Provider Configuration
Rocky has two independent provider systems: one for Chat (text) and one for Voice (realtime audio). Each can be configured separately with different providers, accounts, and models.
Two Provider Systems
- Chat Provider — Handles text-based conversations, task planning, and tool execution
- Voice Provider — Handles real-time voice conversations, the primary interaction mode
Only one Chat provider and one Voice provider can be active at a time, but you can configure multiple instances and switch between them.
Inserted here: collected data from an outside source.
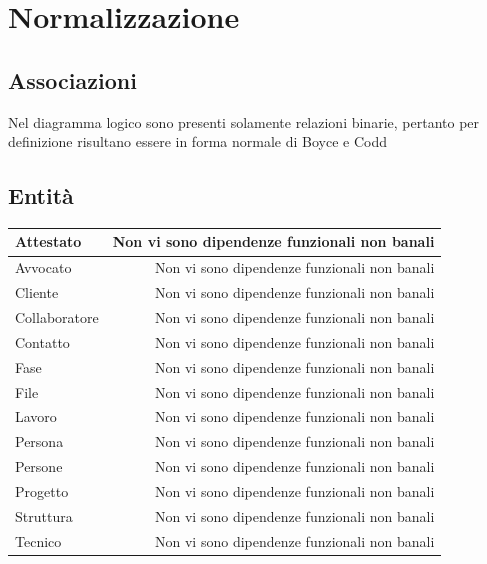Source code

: \documentclass{elegantbook}
\begin{document}
	\section{Normalizzazione}
	\subsection{Associazioni}
	Nel diagramma logico sono presenti solamente relazioni binarie, pertanto per definizione risultano essere in forma normale di Boyce e Codd
	\subsection{Entità}
        \begin{longtable}{|p{8cm}|r|}
        \hline
            Attestato & Non vi sono dipendenze funzionali non banali \\
	\hline
            Avvocato & Non vi sono dipendenze funzionali non banali \\
	\hline
            Cliente & Non vi sono dipendenze funzionali non banali \\
	\hline
            Collaboratore & Non vi sono dipendenze funzionali non banali \\
	\hline
            Contatto & Non vi sono dipendenze funzionali non banali \\
	\hline
            Fase & Non vi sono dipendenze funzionali non banali \\
	\hline
            File & Non vi sono dipendenze funzionali non banali \\
	\hline
            Lavoro & Non vi sono dipendenze funzionali non banali \\
	\hline
            Persona & Non vi sono dipendenze funzionali non banali \\
	\hline
            Persone & Non vi sono dipendenze funzionali non banali \\
	\hline
            Progetto & Non vi sono dipendenze funzionali non banali \\
	\hline
            Struttura & Non vi sono dipendenze funzionali non banali \\
	\hline
            Tecnico & Non vi sono dipendenze funzionali non banali \\
	\hline    
        \end{longtable} 
	\newpage
\end{document}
Provider / Account / Model
Each provider system follows a three-layer architecture:
Provider (OpenAI, Anthropic, Gemini, ...)
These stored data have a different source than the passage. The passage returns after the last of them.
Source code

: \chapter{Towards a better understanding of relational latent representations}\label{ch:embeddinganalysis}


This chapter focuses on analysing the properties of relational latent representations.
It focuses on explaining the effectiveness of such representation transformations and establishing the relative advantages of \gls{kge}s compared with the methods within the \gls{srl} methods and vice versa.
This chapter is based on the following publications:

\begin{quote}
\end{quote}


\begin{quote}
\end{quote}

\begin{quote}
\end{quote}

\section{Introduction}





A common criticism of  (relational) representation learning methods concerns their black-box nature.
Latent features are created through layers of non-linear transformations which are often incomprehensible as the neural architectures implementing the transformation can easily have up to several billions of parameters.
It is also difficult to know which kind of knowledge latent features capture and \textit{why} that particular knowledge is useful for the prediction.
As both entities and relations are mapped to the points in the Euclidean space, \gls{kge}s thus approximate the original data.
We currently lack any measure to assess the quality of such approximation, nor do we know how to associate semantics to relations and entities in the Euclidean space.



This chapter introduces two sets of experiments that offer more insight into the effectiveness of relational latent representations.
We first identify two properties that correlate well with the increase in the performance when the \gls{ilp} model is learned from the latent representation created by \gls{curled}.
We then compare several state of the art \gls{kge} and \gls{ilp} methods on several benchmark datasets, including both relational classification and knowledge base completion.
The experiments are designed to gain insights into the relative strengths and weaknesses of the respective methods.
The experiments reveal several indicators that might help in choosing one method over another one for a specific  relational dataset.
└── Account (your API key)
└── Model (GPT-4o, Claude 3.7, ...)
You can configure multiple accounts per provider and switch between models freely.
Chat Providers
Chat providers handle all text-based interactions.
OpenAI
- Models: GPT-5, GPT-4o
- API Key: From platform.openai.com
Anthropic
- Models: Claude 3.7 Sonnet
- API Key: From console.anthropic.com
Azure OpenAI
- Models: GPT-4o (Azure deployment)
- Setup: Requires Azure resource name, deployment name, API version, and API key
Google Gemini
- Models: Gemini 2.5 Pro, Gemini 2.5 Flash
- API Key: From Google AI Studio
Groq
- Models: Llama 3.3 70B
- API Key: From Groq console
xAI
- Models: Grok 3 Beta
- API Key: From xAI platform
OpenRouter
- Models: Multi-model proxy (access many models with one key)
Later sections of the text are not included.